*** Begin section ***

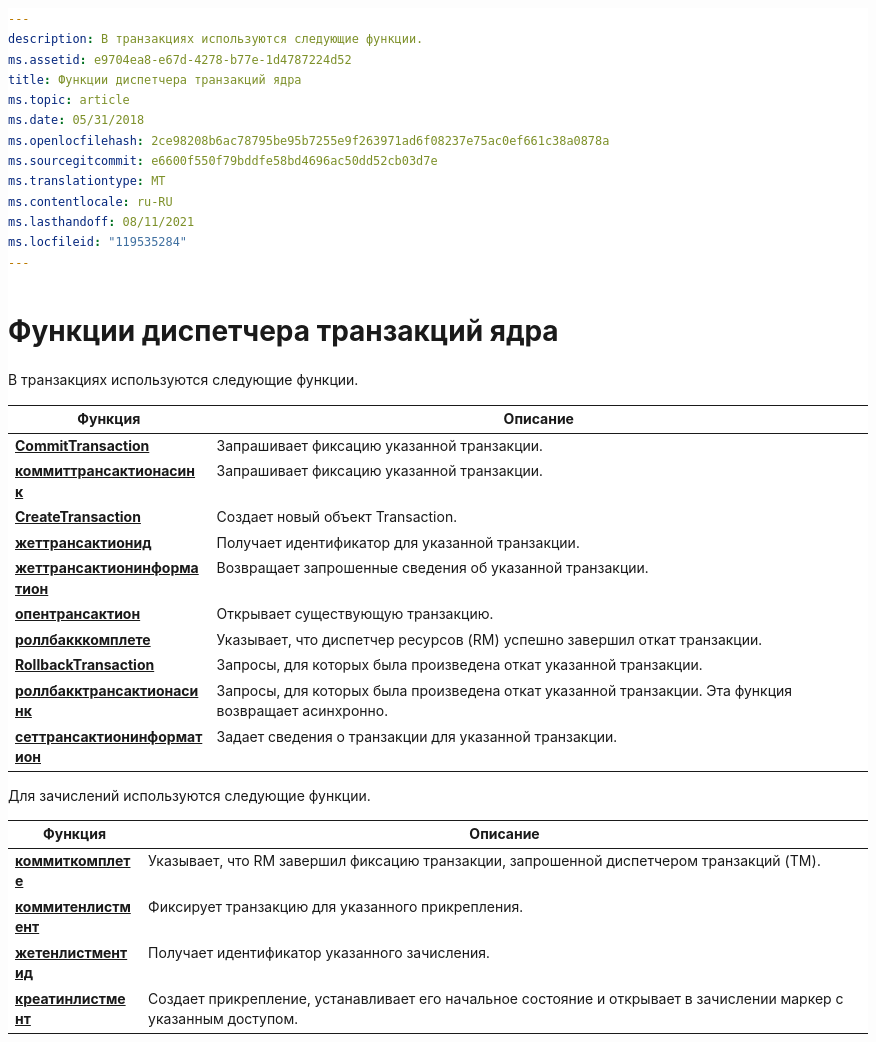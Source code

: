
 ```yaml
---
description: В транзакциях используются следующие функции.
ms.assetid: e9704ea8-e67d-4278-b77e-1d4787224d52
title: Функции диспетчера транзакций ядра
ms.topic: article
ms.date: 05/31/2018
ms.openlocfilehash: 2ce98208b6ac78795be95b7255e9f263971ad6f08237e75ac0ef661c38a0878a
ms.sourcegitcommit: e6600f550f79bddfe58bd4696ac50dd52cb03d7e
ms.translationtype: MT
ms.contentlocale: ru-RU
ms.lasthandoff: 08/11/2021
ms.locfileid: "119535284"
---
```

# <a name="kernel-transaction-manager-functions"></a>Функции диспетчера транзакций ядра

В транзакциях используются следующие функции.



| Функция                                                            | Описание                                                                                     |
|---------------------------------------------------------------------|-------------------------------------------------------------------------------------------------|
| [**CommitTransaction**](/windows/desktop/api/Ktmw32/nf-ktmw32-committransaction)                      | Запрашивает фиксацию указанной транзакции.                                           |
| [**коммиттрансактионасинк**](/windows/desktop/api/Ktmw32/nf-ktmw32-committransactionasync)            | Запрашивает фиксацию указанной транзакции.                                           |
| [**CreateTransaction**](/windows/desktop/api/KtmW32/nf-ktmw32-createtransaction)                      | Создает новый объект Transaction.                                                               |
| [**жеттрансактионид**](/windows/desktop/api/Ktmw32/nf-ktmw32-gettransactionid)                        | Получает идентификатор для указанной транзакции.                                                   |
| [**жеттрансактионинформатион**](/windows/desktop/api/Ktmw32/nf-ktmw32-gettransactioninformation) | Возвращает запрошенные сведения об указанной транзакции.                              |
| [**опентрансактион**](/windows/desktop/api/Ktmw32/nf-ktmw32-opentransaction)                          | Открывает существующую транзакцию.                                                                  |
| [**роллбакккомплете**](/windows/desktop/api/Ktmw32/nf-ktmw32-rollbackcomplete)                        | Указывает, что диспетчер ресурсов (RM) успешно завершил откат транзакции. |
| [**RollbackTransaction**](/windows/desktop/api/Ktmw32/nf-ktmw32-rollbacktransaction)                  | Запросы, для которых была произведена откат указанной транзакции.                                         |
| [**роллбакктрансактионасинк**](/windows/desktop/api/Ktmw32/nf-ktmw32-rollbacktransactionasync)        | Запросы, для которых была произведена откат указанной транзакции. Эта функция возвращает асинхронно.   |
| [**сеттрансактионинформатион**](/windows/desktop/api/Ktmw32/nf-ktmw32-settransactioninformation)      | Задает сведения о транзакции для указанной транзакции.                                 |



 

Для зачислений используются следующие функции.



| Функция                                                                          | Описание                                                                                                                                                                                                                                                                                                                                                                          |
|-----------------------------------------------------------------------------------|--------------------------------------------------------------------------------------------------------------------------------------------------------------------------------------------------------------------------------------------------------------------------------------------------------------------------------------------------------------------------------------|
| [**коммиткомплете**](/windows/desktop/api/Ktmw32/nf-ktmw32-commitcomplete)                                          | Указывает, что RM завершил фиксацию транзакции, запрошенной диспетчером транзакций (TM).                                                                                                                                                                                                                                                                        |
| [**коммитенлистмент**](/windows/desktop/api/KtmW32/nf-ktmw32-commitenlistment)                                      | Фиксирует транзакцию для указанного прикрепления.                                                                                                                                                                                                                                                                                                                                |
| [**жетенлистментид**](/windows/desktop/api/Ktmw32/nf-ktmw32-getenlistmentid)                                        | Получает идентификатор указанного зачисления.                                                                                                                                                                                                                                                                                                                                         |
| [**креатинлистмент**](/windows/desktop/api/KtmW32/nf-ktmw32-createenlistment)                                      | Создает прикрепление, устанавливает его начальное состояние и открывает в зачислении маркер с указанным доступом.                                                                                                                                                                                                                                                                       |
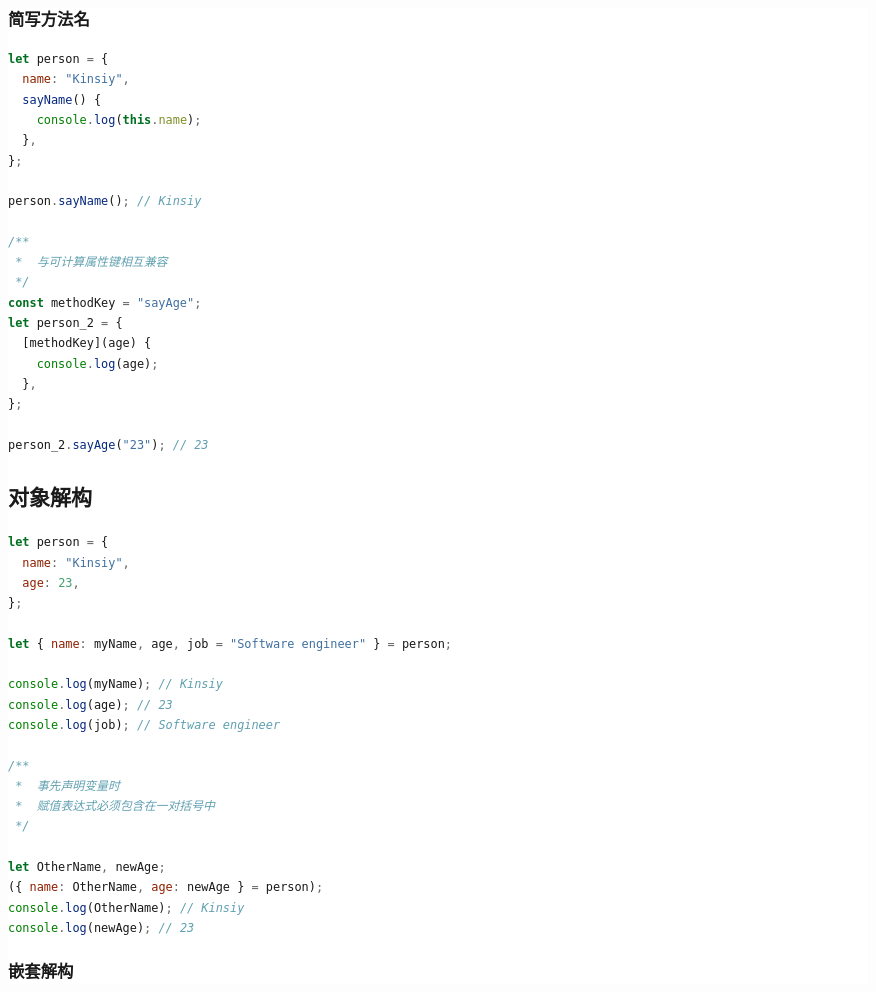 ### 简写方法名

```javascript
let person = {
  name: "Kinsiy",
  sayName() {
    console.log(this.name);
  },
};

person.sayName(); // Kinsiy

/**
 *  与可计算属性键相互兼容
 */
const methodKey = "sayAge";
let person_2 = {
  [methodKey](age) {
    console.log(age);
  },
};

person_2.sayAge("23"); // 23
```

## 对象解构

```javascript
let person = {
  name: "Kinsiy",
  age: 23,
};

let { name: myName, age, job = "Software engineer" } = person;

console.log(myName); // Kinsiy
console.log(age); // 23
console.log(job); // Software engineer

/**
 *  事先声明变量时
 *  赋值表达式必须包含在一对括号中
 */

let OtherName, newAge;
({ name: OtherName, age: newAge } = person);
console.log(OtherName); // Kinsiy
console.log(newAge); // 23
```

### 嵌套解构
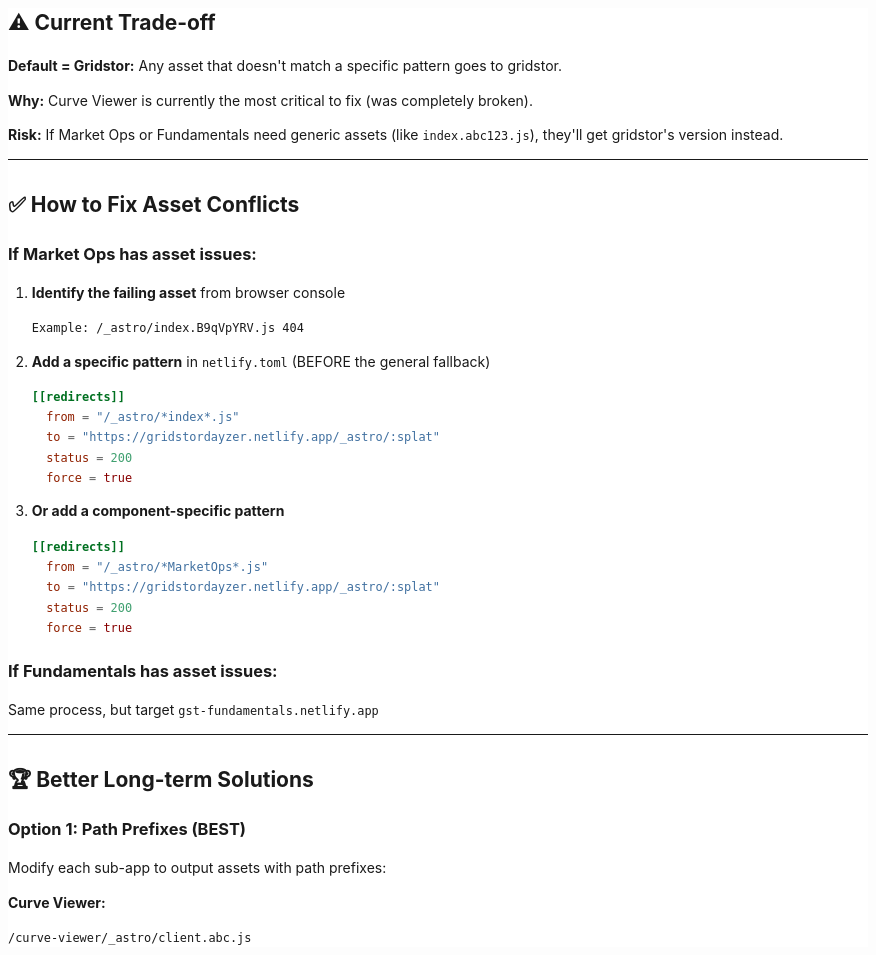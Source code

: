 
## ⚠️ Current Trade-off

**Default = Gridstor:** Any asset that doesn't match a specific pattern goes to gridstor.

**Why:** Curve Viewer is currently the most critical to fix (was completely broken).

**Risk:** If Market Ops or Fundamentals need generic assets (like `index.abc123.js`), they'll get gridstor's version instead.

---

## ✅ How to Fix Asset Conflicts

### If Market Ops has asset issues:

1. **Identify the failing asset** from browser console
   ```
   Example: /_astro/index.B9qVpYRV.js 404
   ```

2. **Add a specific pattern** in `netlify.toml` (BEFORE the general fallback)
   ```toml
   [[redirects]]
     from = "/_astro/*index*.js"
     to = "https://gridstordayzer.netlify.app/_astro/:splat"
     status = 200
     force = true
   ```

3. **Or add a component-specific pattern**
   ```toml
   [[redirects]]
     from = "/_astro/*MarketOps*.js"
     to = "https://gridstordayzer.netlify.app/_astro/:splat"
     status = 200
     force = true
   ```

### If Fundamentals has asset issues:

Same process, but target `gst-fundamentals.netlify.app`

---

## 🏆 Better Long-term Solutions

### Option 1: Path Prefixes (BEST)
Modify each sub-app to output assets with path prefixes:

**Curve Viewer:**
```
/curve-viewer/_astro/client.abc.js
```
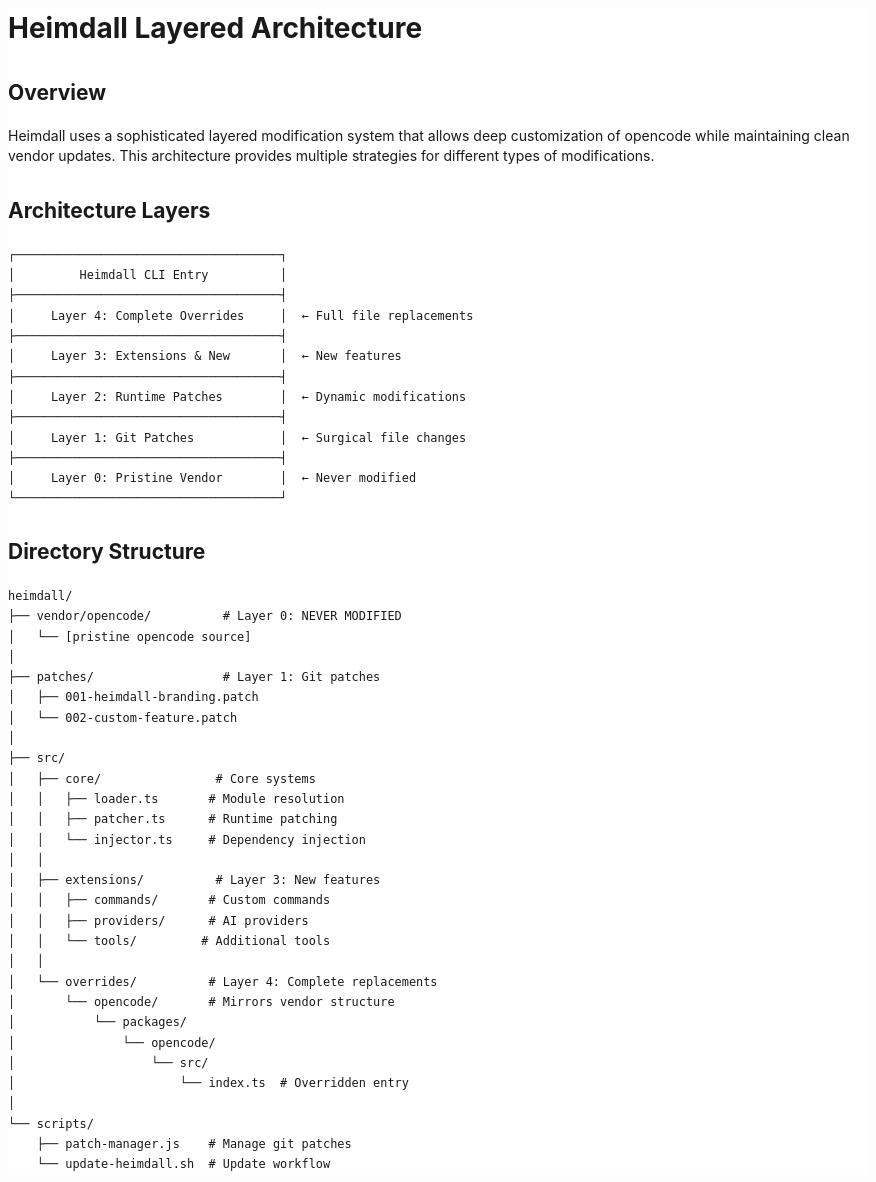 # Heimdall Layered Architecture

## Overview

Heimdall uses a sophisticated layered modification system that allows deep customization of opencode while maintaining clean vendor updates. This architecture provides multiple strategies for different types of modifications.

## Architecture Layers

```
┌─────────────────────────────────────┐
│         Heimdall CLI Entry          │
├─────────────────────────────────────┤
│     Layer 4: Complete Overrides     │  ← Full file replacements
├─────────────────────────────────────┤
│     Layer 3: Extensions & New       │  ← New features
├─────────────────────────────────────┤
│     Layer 2: Runtime Patches        │  ← Dynamic modifications
├─────────────────────────────────────┤
│     Layer 1: Git Patches            │  ← Surgical file changes
├─────────────────────────────────────┤
│     Layer 0: Pristine Vendor        │  ← Never modified
└─────────────────────────────────────┘
```

## Directory Structure

```
heimdall/
├── vendor/opencode/          # Layer 0: NEVER MODIFIED
│   └── [pristine opencode source]
│
├── patches/                  # Layer 1: Git patches
│   ├── 001-heimdall-branding.patch
│   └── 002-custom-feature.patch
│
├── src/
│   ├── core/                # Core systems
│   │   ├── loader.ts       # Module resolution
│   │   ├── patcher.ts      # Runtime patching
│   │   └── injector.ts     # Dependency injection
│   │
│   ├── extensions/          # Layer 3: New features
│   │   ├── commands/       # Custom commands
│   │   ├── providers/      # AI providers
│   │   └── tools/         # Additional tools
│   │
│   └── overrides/          # Layer 4: Complete replacements
│       └── opencode/       # Mirrors vendor structure
│           └── packages/
│               └── opencode/
│                   └── src/
│                       └── index.ts  # Overridden entry
│
└── scripts/
    ├── patch-manager.js    # Manage git patches
    └── update-heimdall.sh  # Update workflow
```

*** End section ***

*WHAT IS NEEDED*
Copy each line above that has the word "диспетчера".

*WRITTEN ANSWER*
title: Функции диспетчера транзакций ядра
# <a name="kernel-transaction-manager-functions"></a>Функции диспетчера транзакций ядра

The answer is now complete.